## TASK
Tally up the lines below that include the word "Education". Answer with the number alone.

## Data items
--- START ---

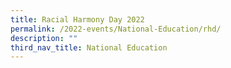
 ```yaml
---
title: Racial Harmony Day 2022
permalink: /2022-events/National-Education/rhd/
description: ""
third_nav_title: National Education
---
```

--- END ---

## RESPONSE AREA
2